● **Required work**: Repeat the entries exactly as they stand.

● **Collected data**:
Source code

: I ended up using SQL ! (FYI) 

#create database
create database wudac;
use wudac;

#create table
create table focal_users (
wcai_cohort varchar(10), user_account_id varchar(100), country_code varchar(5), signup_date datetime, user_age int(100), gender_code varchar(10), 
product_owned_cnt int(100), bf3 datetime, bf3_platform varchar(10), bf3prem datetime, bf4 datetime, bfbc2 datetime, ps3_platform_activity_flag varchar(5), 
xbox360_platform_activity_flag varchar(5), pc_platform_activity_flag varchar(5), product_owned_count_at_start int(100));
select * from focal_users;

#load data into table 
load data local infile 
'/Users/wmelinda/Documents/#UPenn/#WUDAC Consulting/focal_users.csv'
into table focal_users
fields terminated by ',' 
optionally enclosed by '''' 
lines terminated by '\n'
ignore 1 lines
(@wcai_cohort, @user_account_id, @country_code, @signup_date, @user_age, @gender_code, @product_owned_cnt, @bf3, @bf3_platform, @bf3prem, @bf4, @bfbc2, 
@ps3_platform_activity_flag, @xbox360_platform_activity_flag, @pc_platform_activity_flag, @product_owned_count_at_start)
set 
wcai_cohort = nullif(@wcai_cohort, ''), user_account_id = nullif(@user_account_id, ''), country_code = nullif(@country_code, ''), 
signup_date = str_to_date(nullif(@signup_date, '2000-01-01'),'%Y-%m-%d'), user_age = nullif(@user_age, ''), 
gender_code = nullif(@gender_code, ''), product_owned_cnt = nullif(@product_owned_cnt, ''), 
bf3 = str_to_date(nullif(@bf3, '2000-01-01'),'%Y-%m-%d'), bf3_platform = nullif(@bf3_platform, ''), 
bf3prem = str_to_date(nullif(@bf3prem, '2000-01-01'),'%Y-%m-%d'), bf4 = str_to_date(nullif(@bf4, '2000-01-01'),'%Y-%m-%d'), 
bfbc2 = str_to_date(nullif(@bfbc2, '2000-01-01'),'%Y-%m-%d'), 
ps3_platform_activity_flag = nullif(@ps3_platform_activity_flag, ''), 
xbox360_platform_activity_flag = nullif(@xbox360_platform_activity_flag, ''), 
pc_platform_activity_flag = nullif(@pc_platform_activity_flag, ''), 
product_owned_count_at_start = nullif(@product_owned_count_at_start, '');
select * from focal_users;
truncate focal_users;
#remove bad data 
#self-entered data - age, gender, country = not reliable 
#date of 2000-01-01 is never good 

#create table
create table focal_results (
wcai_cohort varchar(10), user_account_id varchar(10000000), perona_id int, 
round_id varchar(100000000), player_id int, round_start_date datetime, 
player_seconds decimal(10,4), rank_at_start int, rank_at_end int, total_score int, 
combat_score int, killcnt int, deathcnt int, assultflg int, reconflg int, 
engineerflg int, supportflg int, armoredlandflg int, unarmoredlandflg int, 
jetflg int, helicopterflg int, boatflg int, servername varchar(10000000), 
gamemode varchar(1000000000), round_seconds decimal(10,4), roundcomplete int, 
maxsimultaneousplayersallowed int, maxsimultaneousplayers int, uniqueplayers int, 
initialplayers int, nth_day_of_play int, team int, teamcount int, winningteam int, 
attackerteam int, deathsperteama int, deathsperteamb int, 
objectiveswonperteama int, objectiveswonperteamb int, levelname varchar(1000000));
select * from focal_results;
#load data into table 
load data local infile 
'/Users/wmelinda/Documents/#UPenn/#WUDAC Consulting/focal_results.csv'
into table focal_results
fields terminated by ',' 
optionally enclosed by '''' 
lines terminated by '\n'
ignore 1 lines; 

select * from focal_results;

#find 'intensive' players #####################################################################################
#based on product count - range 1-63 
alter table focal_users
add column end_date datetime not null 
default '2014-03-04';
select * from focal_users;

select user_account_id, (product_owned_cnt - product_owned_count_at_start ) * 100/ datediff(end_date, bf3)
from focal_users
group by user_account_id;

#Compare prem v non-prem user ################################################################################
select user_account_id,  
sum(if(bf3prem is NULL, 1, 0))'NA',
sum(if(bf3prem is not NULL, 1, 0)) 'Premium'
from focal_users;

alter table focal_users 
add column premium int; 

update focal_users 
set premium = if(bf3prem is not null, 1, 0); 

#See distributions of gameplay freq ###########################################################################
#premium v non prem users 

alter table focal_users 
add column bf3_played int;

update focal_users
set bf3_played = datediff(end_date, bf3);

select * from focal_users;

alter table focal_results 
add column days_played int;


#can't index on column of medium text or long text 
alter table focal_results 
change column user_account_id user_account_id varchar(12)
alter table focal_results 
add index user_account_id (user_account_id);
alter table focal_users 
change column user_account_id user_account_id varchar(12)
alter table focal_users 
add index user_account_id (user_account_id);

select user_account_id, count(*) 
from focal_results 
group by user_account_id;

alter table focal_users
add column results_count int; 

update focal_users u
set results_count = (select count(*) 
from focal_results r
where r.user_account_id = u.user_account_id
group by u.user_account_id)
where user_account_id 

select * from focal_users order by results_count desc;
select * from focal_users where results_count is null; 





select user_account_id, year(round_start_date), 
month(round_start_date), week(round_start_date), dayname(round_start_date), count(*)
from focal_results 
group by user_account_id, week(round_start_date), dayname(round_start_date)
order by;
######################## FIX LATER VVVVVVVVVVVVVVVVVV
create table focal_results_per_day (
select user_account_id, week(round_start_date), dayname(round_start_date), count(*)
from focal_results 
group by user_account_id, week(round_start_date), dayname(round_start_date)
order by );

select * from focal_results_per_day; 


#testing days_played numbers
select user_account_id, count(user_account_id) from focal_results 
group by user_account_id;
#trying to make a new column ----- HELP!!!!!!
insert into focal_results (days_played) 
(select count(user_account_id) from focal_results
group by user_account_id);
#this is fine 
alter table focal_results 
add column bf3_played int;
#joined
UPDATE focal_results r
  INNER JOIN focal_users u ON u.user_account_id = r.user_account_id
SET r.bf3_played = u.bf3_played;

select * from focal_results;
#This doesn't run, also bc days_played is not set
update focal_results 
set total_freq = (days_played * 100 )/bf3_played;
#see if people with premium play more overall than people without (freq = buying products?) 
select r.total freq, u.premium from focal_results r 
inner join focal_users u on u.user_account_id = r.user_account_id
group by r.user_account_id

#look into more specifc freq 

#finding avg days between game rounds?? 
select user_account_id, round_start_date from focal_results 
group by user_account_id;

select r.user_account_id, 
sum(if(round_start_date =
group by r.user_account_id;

● **Response to this task**:
Source code

: I ended up using SQL ! (FYI) 

#create database
create database wudac;
use wudac;

#create table
create table focal_users (
wcai_cohort varchar(10), user_account_id varchar(100), country_code varchar(5), signup_date datetime, user_age int(100), gender_code varchar(10), 
product_owned_cnt int(100), bf3 datetime, bf3_platform varchar(10), bf3prem datetime, bf4 datetime, bfbc2 datetime, ps3_platform_activity_flag varchar(5), 
xbox360_platform_activity_flag varchar(5), pc_platform_activity_flag varchar(5), product_owned_count_at_start int(100));
select * from focal_users;

#load data into table 
load data local infile 
'/Users/wmelinda/Documents/#UPenn/#WUDAC Consulting/focal_users.csv'
into table focal_users
fields terminated by ',' 
optionally enclosed by '''' 
lines terminated by '\n'
ignore 1 lines
(@wcai_cohort, @user_account_id, @country_code, @signup_date, @user_age, @gender_code, @product_owned_cnt, @bf3, @bf3_platform, @bf3prem, @bf4, @bfbc2, 
@ps3_platform_activity_flag, @xbox360_platform_activity_flag, @pc_platform_activity_flag, @product_owned_count_at_start)
set 
wcai_cohort = nullif(@wcai_cohort, ''), user_account_id = nullif(@user_account_id, ''), country_code = nullif(@country_code, ''), 
signup_date = str_to_date(nullif(@signup_date, '2000-01-01'),'%Y-%m-%d'), user_age = nullif(@user_age, ''), 
gender_code = nullif(@gender_code, ''), product_owned_cnt = nullif(@product_owned_cnt, ''), 
bf3 = str_to_date(nullif(@bf3, '2000-01-01'),'%Y-%m-%d'), bf3_platform = nullif(@bf3_platform, ''), 
bf3prem = str_to_date(nullif(@bf3prem, '2000-01-01'),'%Y-%m-%d'), bf4 = str_to_date(nullif(@bf4, '2000-01-01'),'%Y-%m-%d'), 
bfbc2 = str_to_date(nullif(@bfbc2, '2000-01-01'),'%Y-%m-%d'), 
ps3_platform_activity_flag = nullif(@ps3_platform_activity_flag, ''), 
xbox360_platform_activity_flag = nullif(@xbox360_platform_activity_flag, ''), 
pc_platform_activity_flag = nullif(@pc_platform_activity_flag, ''), 
product_owned_count_at_start = nullif(@product_owned_count_at_start, '');
select * from focal_users;
truncate focal_users;
#remove bad data 
#self-entered data - age, gender, country = not reliable 
#date of 2000-01-01 is never good 

#create table
create table focal_results (
wcai_cohort varchar(10), user_account_id varchar(10000000), perona_id int, 
round_id varchar(100000000), player_id int, round_start_date datetime, 
player_seconds decimal(10,4), rank_at_start int, rank_at_end int, total_score int, 
combat_score int, killcnt int, deathcnt int, assultflg int, reconflg int, 
engineerflg int, supportflg int, armoredlandflg int, unarmoredlandflg int, 
jetflg int, helicopterflg int, boatflg int, servername varchar(10000000), 
gamemode varchar(1000000000), round_seconds decimal(10,4), roundcomplete int, 
maxsimultaneousplayersallowed int, maxsimultaneousplayers int, uniqueplayers int, 
initialplayers int, nth_day_of_play int, team int, teamcount int, winningteam int, 
attackerteam int, deathsperteama int, deathsperteamb int, 
objectiveswonperteama int, objectiveswonperteamb int, levelname varchar(1000000));
select * from focal_results;
#load data into table 
load data local infile 
'/Users/wmelinda/Documents/#UPenn/#WUDAC Consulting/focal_results.csv'
into table focal_results
fields terminated by ',' 
optionally enclosed by '''' 
lines terminated by '\n'
ignore 1 lines; 

select * from focal_results;

#find 'intensive' players #####################################################################################
#based on product count - range 1-63 
alter table focal_users
add column end_date datetime not null 
default '2014-03-04';
select * from focal_users;

select user_account_id, (product_owned_cnt - product_owned_count_at_start ) * 100/ datediff(end_date, bf3)
from focal_users
group by user_account_id;

#Compare prem v non-prem user ################################################################################
select user_account_id,  
sum(if(bf3prem is NULL, 1, 0))'NA',
sum(if(bf3prem is not NULL, 1, 0)) 'Premium'
from focal_users;

alter table focal_users 
add column premium int; 

update focal_users 
set premium = if(bf3prem is not null, 1, 0); 

#See distributions of gameplay freq ###########################################################################
#premium v non prem users 

alter table focal_users 
add column bf3_played int;

update focal_users
set bf3_played = datediff(end_date, bf3);

select * from focal_users;

alter table focal_results 
add column days_played int;


#can't index on column of medium text or long text 
alter table focal_results 
change column user_account_id user_account_id varchar(12)
alter table focal_results 
add index user_account_id (user_account_id);
alter table focal_users 
change column user_account_id user_account_id varchar(12)
alter table focal_users 
add index user_account_id (user_account_id);

select user_account_id, count(*) 
from focal_results 
group by user_account_id;

alter table focal_users
add column results_count int; 

update focal_users u
set results_count = (select count(*) 
from focal_results r
where r.user_account_id = u.user_account_id
group by u.user_account_id)
where user_account_id 

select * from focal_users order by results_count desc;
select * from focal_users where results_count is null; 





select user_account_id, year(round_start_date), 
month(round_start_date), week(round_start_date), dayname(round_start_date), count(*)
from focal_results 
group by user_account_id, week(round_start_date), dayname(round_start_date)
order by;
######################## FIX LATER VVVVVVVVVVVVVVVVVV
create table focal_results_per_day (
select user_account_id, week(round_start_date), dayname(round_start_date), count(*)
from focal_results 
group by user_account_id, week(round_start_date), dayname(round_start_date)
order by );

select * from focal_results_per_day; 


#testing days_played numbers
select user_account_id, count(user_account_id) from focal_results 
group by user_account_id;
#trying to make a new column ----- HELP!!!!!!
insert into focal_results (days_played) 
(select count(user_account_id) from focal_results
group by user_account_id);
#this is fine 
alter table focal_results 
add column bf3_played int;
#joined
UPDATE focal_results r
  INNER JOIN focal_users u ON u.user_account_id = r.user_account_id
SET r.bf3_played = u.bf3_played;

select * from focal_results;
#This doesn't run, also bc days_played is not set
update focal_results 
set total_freq = (days_played * 100 )/bf3_played;
#see if people with premium play more overall than people without (freq = buying products?) 
select r.total freq, u.premium from focal_results r 
inner join focal_users u on u.user_account_id = r.user_account_id
group by r.user_account_id

#look into more specifc freq 

#finding avg days between game rounds?? 
select user_account_id, round_start_date from focal_results 
group by user_account_id;

select r.user_account_id, 
sum(if(round_start_date =
group by r.user_account_id;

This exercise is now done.